== Segment start ==
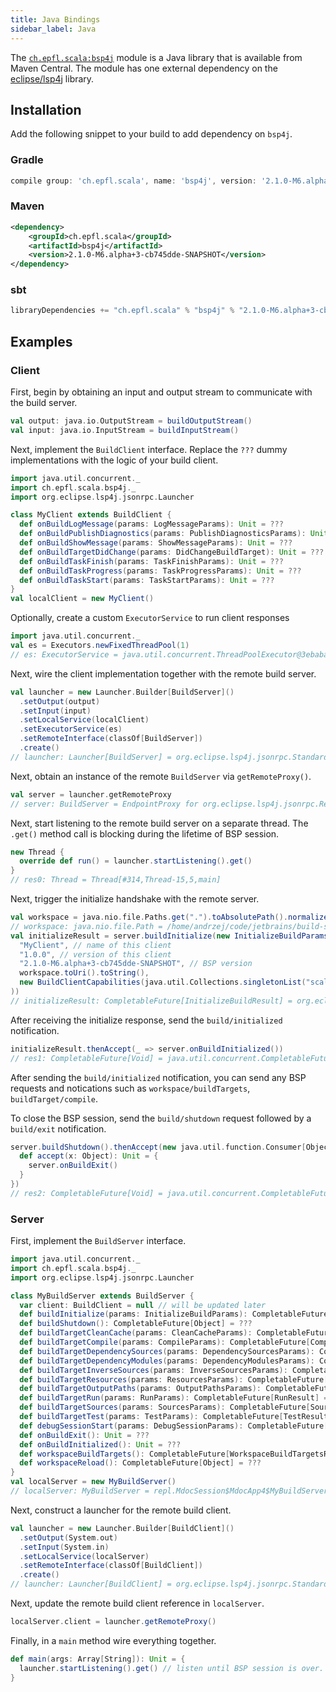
 ```yaml
---
title: Java Bindings
sidebar_label: Java
---
```


The
[`ch.epfl.scala:bsp4j`](https://mvnrepository.com/artifact/ch.epfl.scala/bsp4j)
module is a Java library that is available from Maven Central. The module has
one external dependency on the [eclipse/lsp4j](https://github.com/eclipse/lsp4j)
library.

## Installation

Add the following snippet to your build to add dependency on `bsp4j`.

### Gradle

```groovy
compile group: 'ch.epfl.scala', name: 'bsp4j', version: '2.1.0-M6.alpha+3-cb745dde-SNAPSHOT'
```

### Maven

```xml
<dependency>
    <groupId>ch.epfl.scala</groupId>
    <artifactId>bsp4j</artifactId>
    <version>2.1.0-M6.alpha+3-cb745dde-SNAPSHOT</version>
</dependency>
```

### sbt

```scala
libraryDependencies += "ch.epfl.scala" % "bsp4j" % "2.1.0-M6.alpha+3-cb745dde-SNAPSHOT"
```

## Examples

### Client

First, begin by obtaining an input and output stream to communicate with the
build server.

```scala
val output: java.io.OutputStream = buildOutputStream()
val input: java.io.InputStream = buildInputStream()
```

Next, implement the `BuildClient` interface. Replace the `???` dummy
implementations with the logic of your build client.

```scala
import java.util.concurrent._
import ch.epfl.scala.bsp4j._
import org.eclipse.lsp4j.jsonrpc.Launcher

class MyClient extends BuildClient {
  def onBuildLogMessage(params: LogMessageParams): Unit = ???
  def onBuildPublishDiagnostics(params: PublishDiagnosticsParams): Unit = ???
  def onBuildShowMessage(params: ShowMessageParams): Unit = ???
  def onBuildTargetDidChange(params: DidChangeBuildTarget): Unit = ???
  def onBuildTaskFinish(params: TaskFinishParams): Unit = ???
  def onBuildTaskProgress(params: TaskProgressParams): Unit = ???
  def onBuildTaskStart(params: TaskStartParams): Unit = ???
}
val localClient = new MyClient()
```

Optionally, create a custom `ExecutorService` to run client responses

```scala
import java.util.concurrent._
val es = Executors.newFixedThreadPool(1)
// es: ExecutorService = java.util.concurrent.ThreadPoolExecutor@3ebaba2a[Terminated, pool size = 0, active threads = 0, queued tasks = 0, completed tasks = 0]
```

Next, wire the client implementation together with the remote build server.

```scala
val launcher = new Launcher.Builder[BuildServer]()
  .setOutput(output)
  .setInput(input)
  .setLocalService(localClient)
  .setExecutorService(es)
  .setRemoteInterface(classOf[BuildServer])
  .create()
// launcher: Launcher[BuildServer] = org.eclipse.lsp4j.jsonrpc.StandardLauncher@130c8d8a
```

Next, obtain an instance of the remote `BuildServer` via `getRemoteProxy()`.

```scala
val server = launcher.getRemoteProxy
// server: BuildServer = EndpointProxy for org.eclipse.lsp4j.jsonrpc.RemoteEndpoint@685bd401
```

Next, start listening to the remote build server on a separate thread. The
`.get()` method call is blocking during the lifetime of BSP session.

```scala
new Thread {
  override def run() = launcher.startListening().get()
}
// res0: Thread = Thread[#314,Thread-15,5,main]
```

Next, trigger the initialize handshake with the remote server.

```scala
val workspace = java.nio.file.Paths.get(".").toAbsolutePath().normalize()
// workspace: java.nio.file.Path = /home/andrzej/code/jetbrains/build-server-protocol
val initializeResult = server.buildInitialize(new InitializeBuildParams(
  "MyClient", // name of this client
  "1.0.0", // version of this client
  "2.1.0-M6.alpha+3-cb745dde-SNAPSHOT", // BSP version
  workspace.toUri().toString(),
  new BuildClientCapabilities(java.util.Collections.singletonList("scala"))
))
// initializeResult: CompletableFuture[InitializeBuildResult] = org.eclipse.lsp4j.jsonrpc.RemoteEndpoint$1@5cfe4dc6[Not completed, 1 dependents]
```

After receiving the initialize response, send the `build/initialized`
notification.

```scala
initializeResult.thenAccept(_ => server.onBuildInitialized())
// res1: CompletableFuture[Void] = java.util.concurrent.CompletableFuture@5d038059[Not completed]
```

After sending the `build/initialized` notification, you can send any BSP
requests and notications such as `workspace/buildTargets`,
`buildTarget/compile`.

To close the BSP session, send the `build/shutdown` request followed by a
`build/exit` notification.

```scala
server.buildShutdown().thenAccept(new java.util.function.Consumer[Object] {
  def accept(x: Object): Unit = {
    server.onBuildExit()
  }
})
// res2: CompletableFuture[Void] = java.util.concurrent.CompletableFuture@2a1426ae[Not completed]
```

### Server

First, implement the `BuildServer` interface.

```scala
import java.util.concurrent._
import ch.epfl.scala.bsp4j._
import org.eclipse.lsp4j.jsonrpc.Launcher

class MyBuildServer extends BuildServer {
  var client: BuildClient = null // will be updated later
  def buildInitialize(params: InitializeBuildParams): CompletableFuture[InitializeBuildResult] = ???
  def buildShutdown(): CompletableFuture[Object] = ???
  def buildTargetCleanCache(params: CleanCacheParams): CompletableFuture[CleanCacheResult] = ???
  def buildTargetCompile(params: CompileParams): CompletableFuture[CompileResult] = ???
  def buildTargetDependencySources(params: DependencySourcesParams): CompletableFuture[DependencySourcesResult] = ???
  def buildTargetDependencyModules(params: DependencyModulesParams): CompletableFuture[DependencyModulesResult] = ???
  def buildTargetInverseSources(params: InverseSourcesParams): CompletableFuture[InverseSourcesResult] = ???
  def buildTargetResources(params: ResourcesParams): CompletableFuture[ResourcesResult] = ???
  def buildTargetOutputPaths(params: OutputPathsParams): CompletableFuture[OutputPathsResult] = ???
  def buildTargetRun(params: RunParams): CompletableFuture[RunResult] = ???
  def buildTargetSources(params: SourcesParams): CompletableFuture[SourcesResult] = ???
  def buildTargetTest(params: TestParams): CompletableFuture[TestResult] = ???
  def debugSessionStart(params: DebugSessionParams): CompletableFuture[DebugSessionAddress] = ???
  def onBuildExit(): Unit = ???
  def onBuildInitialized(): Unit = ???
  def workspaceBuildTargets(): CompletableFuture[WorkspaceBuildTargetsResult] = ???
  def workspaceReload(): CompletableFuture[Object] = ???
}
val localServer = new MyBuildServer()
// localServer: MyBuildServer = repl.MdocSession$MdocApp4$MyBuildServer@2c21a77c
```

Next, construct a launcher for the remote build client.

```scala
val launcher = new Launcher.Builder[BuildClient]()
  .setOutput(System.out)
  .setInput(System.in)
  .setLocalService(localServer)
  .setRemoteInterface(classOf[BuildClient])
  .create()
// launcher: Launcher[BuildClient] = org.eclipse.lsp4j.jsonrpc.StandardLauncher@211b670b
```

Next, update the remote build client reference in `localServer`.

```scala
localServer.client = launcher.getRemoteProxy()
```

Finally, in a `main` method wire everything together.

```scala
def main(args: Array[String]): Unit = {
  launcher.startListening().get() // listen until BSP session is over.
}
```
== Segment end ==
What is being asked - Pictures stay out; the records above are otherwise reproduced exactly.

Exercise result -
 ```yaml
---
title: Java Bindings
sidebar_label: Java
---
```


The
[`ch.epfl.scala:bsp4j`](https://mvnrepository.com/artifact/ch.epfl.scala/bsp4j)
module is a Java library that is available from Maven Central. The module has
one external dependency on the [eclipse/lsp4j](https://github.com/eclipse/lsp4j)
library.

## Installation

Add the following snippet to your build to add dependency on `bsp4j`.

### Gradle

```groovy
compile group: 'ch.epfl.scala', name: 'bsp4j', version: '2.1.0-M6.alpha+3-cb745dde-SNAPSHOT'
```

### Maven

```xml
<dependency>
    <groupId>ch.epfl.scala</groupId>
    <artifactId>bsp4j</artifactId>
    <version>2.1.0-M6.alpha+3-cb745dde-SNAPSHOT</version>
</dependency>
```

### sbt

```scala
libraryDependencies += "ch.epfl.scala" % "bsp4j" % "2.1.0-M6.alpha+3-cb745dde-SNAPSHOT"
```

## Examples

### Client

First, begin by obtaining an input and output stream to communicate with the
build server.

```scala
val output: java.io.OutputStream = buildOutputStream()
val input: java.io.InputStream = buildInputStream()
```

Next, implement the `BuildClient` interface. Replace the `???` dummy
implementations with the logic of your build client.

```scala
import java.util.concurrent._
import ch.epfl.scala.bsp4j._
import org.eclipse.lsp4j.jsonrpc.Launcher

class MyClient extends BuildClient {
  def onBuildLogMessage(params: LogMessageParams): Unit = ???
  def onBuildPublishDiagnostics(params: PublishDiagnosticsParams): Unit = ???
  def onBuildShowMessage(params: ShowMessageParams): Unit = ???
  def onBuildTargetDidChange(params: DidChangeBuildTarget): Unit = ???
  def onBuildTaskFinish(params: TaskFinishParams): Unit = ???
  def onBuildTaskProgress(params: TaskProgressParams): Unit = ???
  def onBuildTaskStart(params: TaskStartParams): Unit = ???
}
val localClient = new MyClient()
```

Optionally, create a custom `ExecutorService` to run client responses

```scala
import java.util.concurrent._
val es = Executors.newFixedThreadPool(1)
// es: ExecutorService = java.util.concurrent.ThreadPoolExecutor@3ebaba2a[Terminated, pool size = 0, active threads = 0, queued tasks = 0, completed tasks = 0]
```

Next, wire the client implementation together with the remote build server.

```scala
val launcher = new Launcher.Builder[BuildServer]()
  .setOutput(output)
  .setInput(input)
  .setLocalService(localClient)
  .setExecutorService(es)
  .setRemoteInterface(classOf[BuildServer])
  .create()
// launcher: Launcher[BuildServer] = org.eclipse.lsp4j.jsonrpc.StandardLauncher@130c8d8a
```

Next, obtain an instance of the remote `BuildServer` via `getRemoteProxy()`.

```scala
val server = launcher.getRemoteProxy
// server: BuildServer = EndpointProxy for org.eclipse.lsp4j.jsonrpc.RemoteEndpoint@685bd401
```

Next, start listening to the remote build server on a separate thread. The
`.get()` method call is blocking during the lifetime of BSP session.

```scala
new Thread {
  override def run() = launcher.startListening().get()
}
// res0: Thread = Thread[#314,Thread-15,5,main]
```

Next, trigger the initialize handshake with the remote server.

```scala
val workspace = java.nio.file.Paths.get(".").toAbsolutePath().normalize()
// workspace: java.nio.file.Path = /home/andrzej/code/jetbrains/build-server-protocol
val initializeResult = server.buildInitialize(new InitializeBuildParams(
  "MyClient", // name of this client
  "1.0.0", // version of this client
  "2.1.0-M6.alpha+3-cb745dde-SNAPSHOT", // BSP version
  workspace.toUri().toString(),
  new BuildClientCapabilities(java.util.Collections.singletonList("scala"))
))
// initializeResult: CompletableFuture[InitializeBuildResult] = org.eclipse.lsp4j.jsonrpc.RemoteEndpoint$1@5cfe4dc6[Not completed, 1 dependents]
```

After receiving the initialize response, send the `build/initialized`
notification.

```scala
initializeResult.thenAccept(_ => server.onBuildInitialized())
// res1: CompletableFuture[Void] = java.util.concurrent.CompletableFuture@5d038059[Not completed]
```

After sending the `build/initialized` notification, you can send any BSP
requests and notications such as `workspace/buildTargets`,
`buildTarget/compile`.

To close the BSP session, send the `build/shutdown` request followed by a
`build/exit` notification.

```scala
server.buildShutdown().thenAccept(new java.util.function.Consumer[Object] {
  def accept(x: Object): Unit = {
    server.onBuildExit()
  }
})
// res2: CompletableFuture[Void] = java.util.concurrent.CompletableFuture@2a1426ae[Not completed]
```

### Server

First, implement the `BuildServer` interface.

```scala
import java.util.concurrent._
import ch.epfl.scala.bsp4j._
import org.eclipse.lsp4j.jsonrpc.Launcher

class MyBuildServer extends BuildServer {
  var client: BuildClient = null // will be updated later
  def buildInitialize(params: InitializeBuildParams): CompletableFuture[InitializeBuildResult] = ???
  def buildShutdown(): CompletableFuture[Object] = ???
  def buildTargetCleanCache(params: CleanCacheParams): CompletableFuture[CleanCacheResult] = ???
  def buildTargetCompile(params: CompileParams): CompletableFuture[CompileResult] = ???
  def buildTargetDependencySources(params: DependencySourcesParams): CompletableFuture[DependencySourcesResult] = ???
  def buildTargetDependencyModules(params: DependencyModulesParams): CompletableFuture[DependencyModulesResult] = ???
  def buildTargetInverseSources(params: InverseSourcesParams): CompletableFuture[InverseSourcesResult] = ???
  def buildTargetResources(params: ResourcesParams): CompletableFuture[ResourcesResult] = ???
  def buildTargetOutputPaths(params: OutputPathsParams): CompletableFuture[OutputPathsResult] = ???
  def buildTargetRun(params: RunParams): CompletableFuture[RunResult] = ???
  def buildTargetSources(params: SourcesParams): CompletableFuture[SourcesResult] = ???
  def buildTargetTest(params: TestParams): CompletableFuture[TestResult] = ???
  def debugSessionStart(params: DebugSessionParams): CompletableFuture[DebugSessionAddress] = ???
  def onBuildExit(): Unit = ???
  def onBuildInitialized(): Unit = ???
  def workspaceBuildTargets(): CompletableFuture[WorkspaceBuildTargetsResult] = ???
  def workspaceReload(): CompletableFuture[Object] = ???
}
val localServer = new MyBuildServer()
// localServer: MyBuildServer = repl.MdocSession$MdocApp4$MyBuildServer@2c21a77c
```

Next, construct a launcher for the remote build client.

```scala
val launcher = new Launcher.Builder[BuildClient]()
  .setOutput(System.out)
  .setInput(System.in)
  .setLocalService(localServer)
  .setRemoteInterface(classOf[BuildClient])
  .create()
// launcher: Launcher[BuildClient] = org.eclipse.lsp4j.jsonrpc.StandardLauncher@211b670b
```

Next, update the remote build client reference in `localServer`.

```scala
localServer.client = launcher.getRemoteProxy()
```

Finally, in a `main` method wire everything together.

```scala
def main(args: Array[String]): Unit = {
  launcher.startListening().get() // listen until BSP session is over.
}
```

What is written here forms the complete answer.